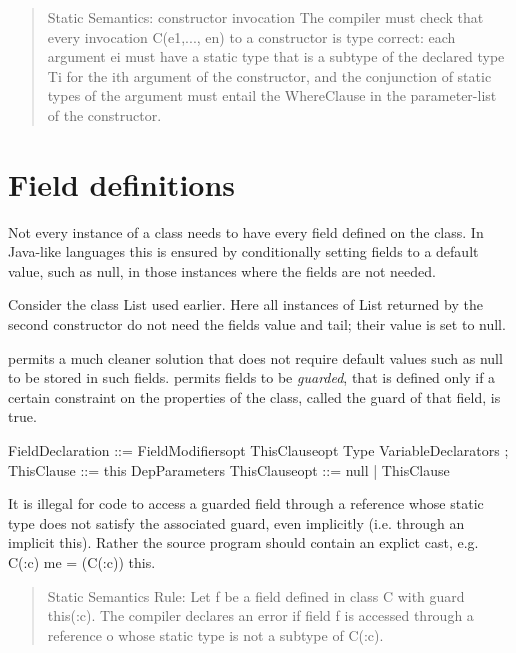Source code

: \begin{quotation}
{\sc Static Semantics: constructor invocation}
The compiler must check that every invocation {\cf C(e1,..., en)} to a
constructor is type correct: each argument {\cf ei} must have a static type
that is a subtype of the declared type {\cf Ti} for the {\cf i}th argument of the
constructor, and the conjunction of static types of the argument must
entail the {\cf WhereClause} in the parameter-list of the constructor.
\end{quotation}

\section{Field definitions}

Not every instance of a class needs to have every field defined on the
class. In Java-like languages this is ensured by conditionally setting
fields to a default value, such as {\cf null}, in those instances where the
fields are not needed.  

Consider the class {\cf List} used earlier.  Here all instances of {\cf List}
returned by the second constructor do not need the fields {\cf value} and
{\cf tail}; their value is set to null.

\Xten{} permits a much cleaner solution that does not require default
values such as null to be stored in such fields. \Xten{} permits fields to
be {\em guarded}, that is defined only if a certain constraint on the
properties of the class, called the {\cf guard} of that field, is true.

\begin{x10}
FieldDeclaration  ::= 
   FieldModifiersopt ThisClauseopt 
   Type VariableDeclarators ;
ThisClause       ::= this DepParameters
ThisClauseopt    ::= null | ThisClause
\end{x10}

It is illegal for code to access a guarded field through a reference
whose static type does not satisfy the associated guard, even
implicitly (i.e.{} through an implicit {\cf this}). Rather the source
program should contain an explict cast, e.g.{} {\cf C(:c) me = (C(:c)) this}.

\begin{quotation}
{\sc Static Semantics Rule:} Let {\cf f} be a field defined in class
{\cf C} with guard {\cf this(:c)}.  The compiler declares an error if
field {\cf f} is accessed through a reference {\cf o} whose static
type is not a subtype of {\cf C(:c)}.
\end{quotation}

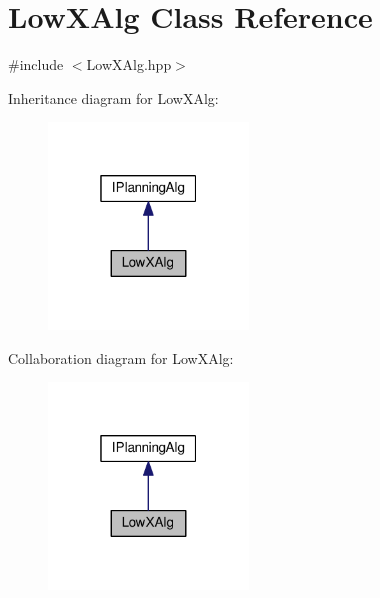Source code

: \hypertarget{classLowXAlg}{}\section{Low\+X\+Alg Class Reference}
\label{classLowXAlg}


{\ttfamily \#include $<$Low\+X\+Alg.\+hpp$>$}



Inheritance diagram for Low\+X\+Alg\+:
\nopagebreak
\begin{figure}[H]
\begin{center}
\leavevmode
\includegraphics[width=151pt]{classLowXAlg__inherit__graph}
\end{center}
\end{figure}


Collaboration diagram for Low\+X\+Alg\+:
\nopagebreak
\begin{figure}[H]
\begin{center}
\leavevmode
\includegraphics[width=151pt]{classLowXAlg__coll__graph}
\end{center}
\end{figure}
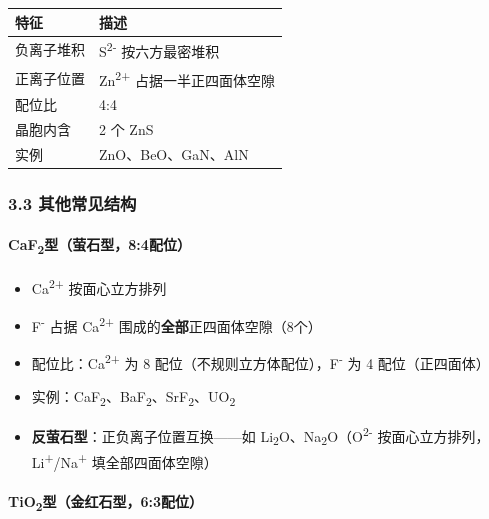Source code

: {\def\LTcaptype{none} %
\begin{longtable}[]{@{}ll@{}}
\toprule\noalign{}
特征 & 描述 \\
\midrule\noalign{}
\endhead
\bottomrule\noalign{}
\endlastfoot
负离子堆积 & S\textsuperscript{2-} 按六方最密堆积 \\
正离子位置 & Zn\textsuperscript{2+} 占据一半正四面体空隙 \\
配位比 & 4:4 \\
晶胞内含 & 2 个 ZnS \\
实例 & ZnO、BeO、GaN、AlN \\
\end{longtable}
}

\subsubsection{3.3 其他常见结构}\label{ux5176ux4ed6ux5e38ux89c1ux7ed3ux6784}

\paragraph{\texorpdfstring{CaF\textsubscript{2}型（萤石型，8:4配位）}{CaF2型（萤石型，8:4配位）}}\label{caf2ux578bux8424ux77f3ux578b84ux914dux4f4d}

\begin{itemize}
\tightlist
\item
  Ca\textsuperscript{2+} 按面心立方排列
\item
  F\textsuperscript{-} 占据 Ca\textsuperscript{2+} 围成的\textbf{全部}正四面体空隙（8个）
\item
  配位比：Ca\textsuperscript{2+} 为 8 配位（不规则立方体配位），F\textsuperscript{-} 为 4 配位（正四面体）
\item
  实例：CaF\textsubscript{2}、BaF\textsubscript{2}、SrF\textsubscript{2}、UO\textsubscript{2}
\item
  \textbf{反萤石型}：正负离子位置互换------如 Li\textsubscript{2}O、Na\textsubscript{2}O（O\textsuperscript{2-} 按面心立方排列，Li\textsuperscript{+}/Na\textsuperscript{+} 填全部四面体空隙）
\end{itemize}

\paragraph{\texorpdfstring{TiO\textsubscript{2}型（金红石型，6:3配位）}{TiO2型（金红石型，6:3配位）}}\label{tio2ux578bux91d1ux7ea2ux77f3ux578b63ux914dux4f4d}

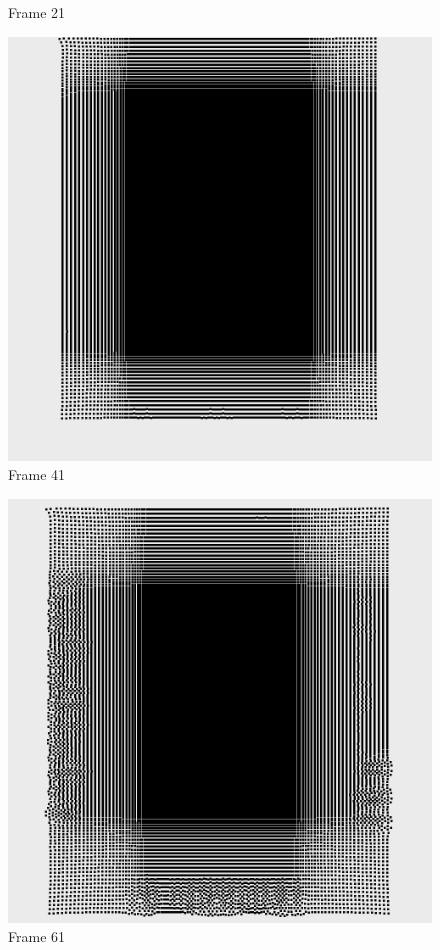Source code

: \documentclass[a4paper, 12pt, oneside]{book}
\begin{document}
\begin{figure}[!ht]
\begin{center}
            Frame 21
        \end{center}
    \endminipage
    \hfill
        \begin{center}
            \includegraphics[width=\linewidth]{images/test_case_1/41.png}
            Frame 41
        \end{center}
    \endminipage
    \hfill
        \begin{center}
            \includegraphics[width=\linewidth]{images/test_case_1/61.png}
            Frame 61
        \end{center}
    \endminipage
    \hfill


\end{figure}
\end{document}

• **YOUR TASK**:
Working through the data above, find every line holding "that" and copy it.

• **REPLY**:
The compiler must check that every invocation {\cf C(e1,..., en)} to a
that is a subtype of the declared type {\cf Ti} for the {\cf i}th argument of the
\Xten{} permits a much cleaner solution that does not require default
be {\em guarded}, that is defined only if a certain constraint on the
properties of the class, called the {\cf guard} of that field, is true.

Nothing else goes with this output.